Clinical signs are important factors when considering the likelihood of a patient having CKD. A study by Green et al. (2014) found that the likelihood of a patient having CKD increased when cats had lost 10 percent or more of their body weight in the previous 6 to 12 months. The same study found that periodontal disease, cystitis, dehydration or anaesthesia occurring in the previous year were also associated with an increased likelihood of CKD, which should prompt investigation to rule CKD in or out in those patients.
When considering investigations for these patients, the diagnosis of early CKD is difficult; there is no accurate biomarker that exists for renal function. Methods that directly measure glomerular filtration rate are not widely available and a diagnosis is usually achieved using a combination of blood testing and urinalysis. Even then, interpretation of these tests can be challenging (Sparkes et al., 2016).

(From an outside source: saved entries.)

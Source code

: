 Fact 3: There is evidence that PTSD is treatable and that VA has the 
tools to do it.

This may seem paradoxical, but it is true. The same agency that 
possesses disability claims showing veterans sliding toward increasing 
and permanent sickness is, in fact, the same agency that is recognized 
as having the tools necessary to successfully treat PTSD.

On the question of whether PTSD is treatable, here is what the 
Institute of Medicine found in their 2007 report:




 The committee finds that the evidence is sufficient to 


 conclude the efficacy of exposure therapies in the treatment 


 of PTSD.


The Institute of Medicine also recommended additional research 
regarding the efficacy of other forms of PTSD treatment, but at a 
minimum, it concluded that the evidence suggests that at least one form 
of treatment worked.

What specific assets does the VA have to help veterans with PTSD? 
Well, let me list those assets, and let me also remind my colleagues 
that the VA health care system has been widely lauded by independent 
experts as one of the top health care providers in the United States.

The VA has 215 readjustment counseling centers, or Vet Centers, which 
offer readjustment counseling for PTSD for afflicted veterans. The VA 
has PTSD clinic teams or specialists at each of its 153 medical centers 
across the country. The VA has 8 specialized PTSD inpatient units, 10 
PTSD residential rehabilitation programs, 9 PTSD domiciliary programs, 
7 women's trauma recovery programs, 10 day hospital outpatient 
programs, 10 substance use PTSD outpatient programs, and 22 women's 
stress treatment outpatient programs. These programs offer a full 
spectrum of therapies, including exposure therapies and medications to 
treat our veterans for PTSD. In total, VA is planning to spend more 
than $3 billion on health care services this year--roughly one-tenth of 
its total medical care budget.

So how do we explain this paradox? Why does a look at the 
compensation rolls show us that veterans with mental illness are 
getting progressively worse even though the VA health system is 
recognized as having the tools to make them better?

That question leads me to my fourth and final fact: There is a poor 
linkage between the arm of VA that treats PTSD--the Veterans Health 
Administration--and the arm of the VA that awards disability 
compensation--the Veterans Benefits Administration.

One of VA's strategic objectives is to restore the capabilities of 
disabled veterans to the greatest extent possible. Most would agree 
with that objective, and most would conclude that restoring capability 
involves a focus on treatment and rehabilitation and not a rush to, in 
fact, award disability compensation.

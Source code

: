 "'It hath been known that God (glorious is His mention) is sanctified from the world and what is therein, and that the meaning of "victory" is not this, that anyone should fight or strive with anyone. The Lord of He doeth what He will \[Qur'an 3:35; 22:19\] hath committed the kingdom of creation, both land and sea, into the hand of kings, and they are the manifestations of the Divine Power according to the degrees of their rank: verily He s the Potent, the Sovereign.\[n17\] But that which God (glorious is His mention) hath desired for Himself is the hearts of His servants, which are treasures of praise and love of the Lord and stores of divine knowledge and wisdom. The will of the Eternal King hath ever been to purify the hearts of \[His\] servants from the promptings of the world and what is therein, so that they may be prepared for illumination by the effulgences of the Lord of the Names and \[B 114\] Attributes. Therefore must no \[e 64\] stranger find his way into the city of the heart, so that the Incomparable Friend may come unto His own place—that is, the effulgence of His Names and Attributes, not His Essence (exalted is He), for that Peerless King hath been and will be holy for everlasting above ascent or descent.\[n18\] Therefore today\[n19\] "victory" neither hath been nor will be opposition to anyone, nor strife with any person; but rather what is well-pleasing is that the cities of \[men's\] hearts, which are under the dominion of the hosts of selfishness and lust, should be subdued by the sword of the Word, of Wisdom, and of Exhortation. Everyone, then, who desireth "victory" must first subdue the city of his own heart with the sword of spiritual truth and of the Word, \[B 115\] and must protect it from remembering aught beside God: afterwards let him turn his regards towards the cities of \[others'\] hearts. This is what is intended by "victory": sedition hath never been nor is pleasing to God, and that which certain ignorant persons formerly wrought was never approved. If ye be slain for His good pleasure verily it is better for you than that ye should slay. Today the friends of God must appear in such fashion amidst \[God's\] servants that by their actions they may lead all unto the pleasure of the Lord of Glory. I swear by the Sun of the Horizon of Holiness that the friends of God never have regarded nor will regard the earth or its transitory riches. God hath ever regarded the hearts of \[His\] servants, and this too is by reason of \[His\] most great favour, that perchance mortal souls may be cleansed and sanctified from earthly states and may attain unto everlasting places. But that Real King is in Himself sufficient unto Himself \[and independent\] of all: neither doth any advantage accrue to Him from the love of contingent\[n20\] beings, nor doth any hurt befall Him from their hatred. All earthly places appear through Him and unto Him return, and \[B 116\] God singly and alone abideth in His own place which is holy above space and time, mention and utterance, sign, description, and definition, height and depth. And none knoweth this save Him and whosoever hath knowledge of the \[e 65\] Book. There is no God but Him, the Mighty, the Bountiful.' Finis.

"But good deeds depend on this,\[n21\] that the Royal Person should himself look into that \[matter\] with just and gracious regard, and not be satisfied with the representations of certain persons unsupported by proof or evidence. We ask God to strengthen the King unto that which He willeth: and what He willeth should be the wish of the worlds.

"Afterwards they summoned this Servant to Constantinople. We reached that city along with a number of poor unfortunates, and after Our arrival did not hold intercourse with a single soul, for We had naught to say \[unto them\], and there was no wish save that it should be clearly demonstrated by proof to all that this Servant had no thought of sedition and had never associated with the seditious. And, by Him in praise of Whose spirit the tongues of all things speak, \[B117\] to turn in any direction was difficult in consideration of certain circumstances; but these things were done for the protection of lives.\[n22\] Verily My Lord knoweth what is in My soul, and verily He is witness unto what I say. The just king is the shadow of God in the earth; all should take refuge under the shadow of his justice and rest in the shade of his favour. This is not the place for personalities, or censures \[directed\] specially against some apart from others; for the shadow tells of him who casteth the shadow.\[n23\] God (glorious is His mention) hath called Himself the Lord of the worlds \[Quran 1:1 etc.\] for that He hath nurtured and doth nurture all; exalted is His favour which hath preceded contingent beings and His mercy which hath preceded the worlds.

Creatinine is widely used to aid diagnosis of renal disease in cats alongside other diagnostic tools including urinalysis. It is produced by muscle and filtered by the glomerulus, although not reabsorbed. This means it is not as affected by pre-renal causes, such as dehydration, unlike urea. However, the interpretation of creatinine is not without challenge. Because creatinine is produced by muscle, muscle mass can affect creatinine levels and should be considered when interpreting creatinine values (Braun et al., 2003). In addition, approximately 75 percent of renal filtering capacity can be lost before elevations in creatinine and urea are seen on serum biochemistry (Finco et al., 1995), so detecting CKD early on is challenging. Indeed, the IRIS staging criteria (2019) indicates that a cat with stage 1 or 2 CKD may have a normal serum creatinine, and to diagnose these earlier stages of renal disease other diagnostics should be considered.
Identifying an SDMA that is persistently elevated above 14 μg/dl, proteinuria or other findings including abnormal histopathology results from a renal biopsy may raise suspicion of underlying CKD. Measuring SDMA is a relatively new test that has become available over the last few years and shows promise in identifying CKD in cats at an earlier stage. Concentrations of SDMA have been shown to increase up to 17 months before serum creatinine (Hall et al., 2014), therefore it has a place in aiding diagnosis in cases where creatinine is not elevated but CKD is suspected. SDMA can also be of use in Birman cats, which have been shown to have physiologically high creatinine levels, to avoid over-diagnosing CKD in this breed (Paltrinieri et al., 2018).
Urinalysis is of great importance in the diagnosis of CKD and is recommended for use alongside biochemical tests during investigation of these patients. Detecting the presence of proteinuria is also useful in the early diagnosis of CKD in cats, and the UPC has been shown to be associated with survival in cats (Syme et al., 2006; King et al., 2007).
The early detection of CKD in cats can be difficult, although advancements have been made recently that increase the likelihood of detecting CKD at earlier stages, including the availability of SDMA analysis. A thorough clinical history, along with regular assessments of those cats most at risk of developing CKD, is recommended. Once diagnosis is achieved, CKD should be staged and substaged to appropriately tailor treatment, and appropriate therapeutic interventions should be instigated early in the course of CKD.